Ciascuno di noi può essere tentato dall'incredulità di Tommaso. Il dolore,
il male, le ingiustizie, la morte, specialmente quando colpiscono gli innocenti
- ad esempio, i bambini vittime della guerra e del terrorismo, delle malattie
e della fame - non mettono forse a dura prova la nostra fede? Eppure
paradossalmente, proprio in questi casi, l'incredulità di Tommaso ci è utile
e preziosa, perché ci aiuta a purificare ogni falsa concezione di Dio e ci
conduce a scoprirne il volto autentico: il volto di un Dio che, in Cristo, si è
caricato delle piaghe dell'umanità ferita. Tommaso ha ricevuto dal Signore e,
a sua volta, ha trasmesso alla Chiesa il dono di una fede provata dalla pas-
sione e morte di Gesù e confermata dall'incontro con Lui risorto. Una fede
che era quasi morta ed è rinata grazie al contatto con le piaghe di Cristo, con
le ferite che il Risorto non ha nascosto, ma ha mostrato e continua a indicarci
nelle pene e nelle sofferenze di ogni essere umano.
«Dalle sue piaghe siete stati guariti »,4 è questo l'annuncio che Pietro
rivolgeva ai primi convertiti. Quelle piaghe, che per Tommaso erano dappri-
ma un ostacolo alla fede, perché segni dell'apparente fallimento di Gesù;
quelle stesse piaghe sono diventate, nell'incontro con il Risorto, prove di
un amore vittorioso.

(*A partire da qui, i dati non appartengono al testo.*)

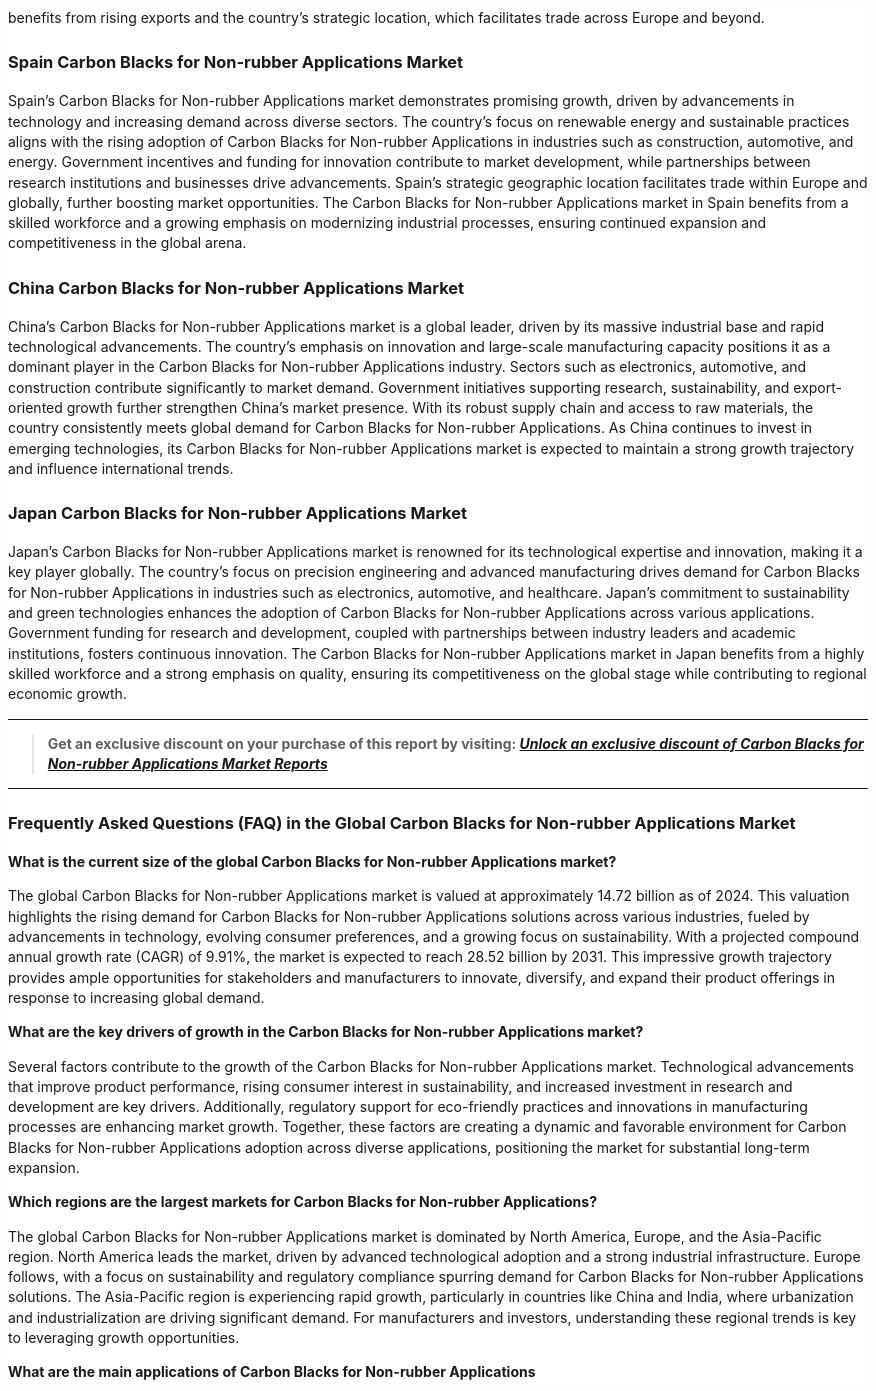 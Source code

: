 benefits from rising exports and the country&rsquo;s strategic location, which facilitates trade across Europe and beyond.</p><h3>Spain Carbon Blacks for Non-rubber Applications Market</h3><p>Spain&rsquo;s Carbon Blacks for Non-rubber Applications market demonstrates promising growth, driven by advancements in technology and increasing demand across diverse sectors. The country&rsquo;s focus on renewable energy and sustainable practices aligns with the rising adoption of Carbon Blacks for Non-rubber Applications in industries such as construction, automotive, and energy. Government incentives and funding for innovation contribute to market development, while partnerships between research institutions and businesses drive advancements. Spain&rsquo;s strategic geographic location facilitates trade within Europe and globally, further boosting market opportunities. The Carbon Blacks for Non-rubber Applications market in Spain benefits from a skilled workforce and a growing emphasis on modernizing industrial processes, ensuring continued expansion and competitiveness in the global arena.</p><h3>China Carbon Blacks for Non-rubber Applications Market</h3><p>China&rsquo;s Carbon Blacks for Non-rubber Applications market is a global leader, driven by its massive industrial base and rapid technological advancements. The country&rsquo;s emphasis on innovation and large-scale manufacturing capacity positions it as a dominant player in the Carbon Blacks for Non-rubber Applications industry. Sectors such as electronics, automotive, and construction contribute significantly to market demand. Government initiatives supporting research, sustainability, and export-oriented growth further strengthen China&rsquo;s market presence. With its robust supply chain and access to raw materials, the country consistently meets global demand for Carbon Blacks for Non-rubber Applications. As China continues to invest in emerging technologies, its Carbon Blacks for Non-rubber Applications market is expected to maintain a strong growth trajectory and influence international trends.</p><h3>Japan Carbon Blacks for Non-rubber Applications Market</h3><p>Japan&rsquo;s Carbon Blacks for Non-rubber Applications market is renowned for its technological expertise and innovation, making it a key player globally. The country&rsquo;s focus on precision engineering and advanced manufacturing drives demand for Carbon Blacks for Non-rubber Applications in industries such as electronics, automotive, and healthcare. Japan&rsquo;s commitment to sustainability and green technologies enhances the adoption of Carbon Blacks for Non-rubber Applications across various applications. Government funding for research and development, coupled with partnerships between industry leaders and academic institutions, fosters continuous innovation. The Carbon Blacks for Non-rubber Applications market in Japan benefits from a highly skilled workforce and a strong emphasis on quality, ensuring its competitiveness on the global stage while contributing to regional economic growth.</p><hr /><blockquote><p><strong>Get an exclusive discount on your purchase of this report by visiting: <em><a href="://marketresearchpulse.com/ask-for-discount/115649?utm_source=Github&amp;utm_medium=0117">Unlock an exclusive discount of Carbon Blacks for Non-rubber Applications Market Reports</a></em>&nbsp;</strong></p></blockquote><hr /><h3>Frequently Asked Questions (FAQ) in the Global Carbon Blacks for Non-rubber Applications Market</h3><p><strong>What is the current size of the global Carbon Blacks for Non-rubber Applications market?</strong></p><p>The global Carbon Blacks for Non-rubber Applications market is valued at approximately 14.72 billion as of 2024. This valuation highlights the rising demand for Carbon Blacks for Non-rubber Applications solutions across various industries, fueled by advancements in technology, evolving consumer preferences, and a growing focus on sustainability. With a projected compound annual growth rate (CAGR) of 9.91%, the market is expected to reach 28.52 billion by 2031. This impressive growth trajectory provides ample opportunities for stakeholders and manufacturers to innovate, diversify, and expand their product offerings in response to increasing global demand.</p><p><strong>What are the key drivers of growth in the Carbon Blacks for Non-rubber Applications market?</strong></p><p>Several factors contribute to the growth of the Carbon Blacks for Non-rubber Applications market. Technological advancements that improve product performance, rising consumer interest in sustainability, and increased investment in research and development are key drivers. Additionally, regulatory support for eco-friendly practices and innovations in manufacturing processes are enhancing market growth. Together, these factors are creating a dynamic and favorable environment for Carbon Blacks for Non-rubber Applications adoption across diverse applications, positioning the market for substantial long-term expansion.</p><p><strong>Which regions are the largest markets for Carbon Blacks for Non-rubber Applications?</strong></p><p>The global Carbon Blacks for Non-rubber Applications market is dominated by North America, Europe, and the Asia-Pacific region. North America leads the market, driven by advanced technological adoption and a strong industrial infrastructure. Europe follows, with a focus on sustainability and regulatory compliance spurring demand for Carbon Blacks for Non-rubber Applications solutions. The Asia-Pacific region is experiencing rapid growth, particularly in countries like China and India, where urbanization and industrialization are driving significant demand. For manufacturers and investors, understanding these regional trends is key to leveraging growth opportunities.</p><p><strong>What are the main applications of Carbon Blacks for Non-rubber Applications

Queste piaghe che Cristo ha contratto per amore nostro
ci aiutano a capire chi è Dio e a ripetere anche noi: «Mio Signore e mio Dio ».
Solo un Dio che ci ama fino a prendere su di sé le nostre ferite e il nostro
dolore, soprattutto quello innocente, è degno di fede.
3 Gv 20, 27-28. 4 1 Pt 2, 24.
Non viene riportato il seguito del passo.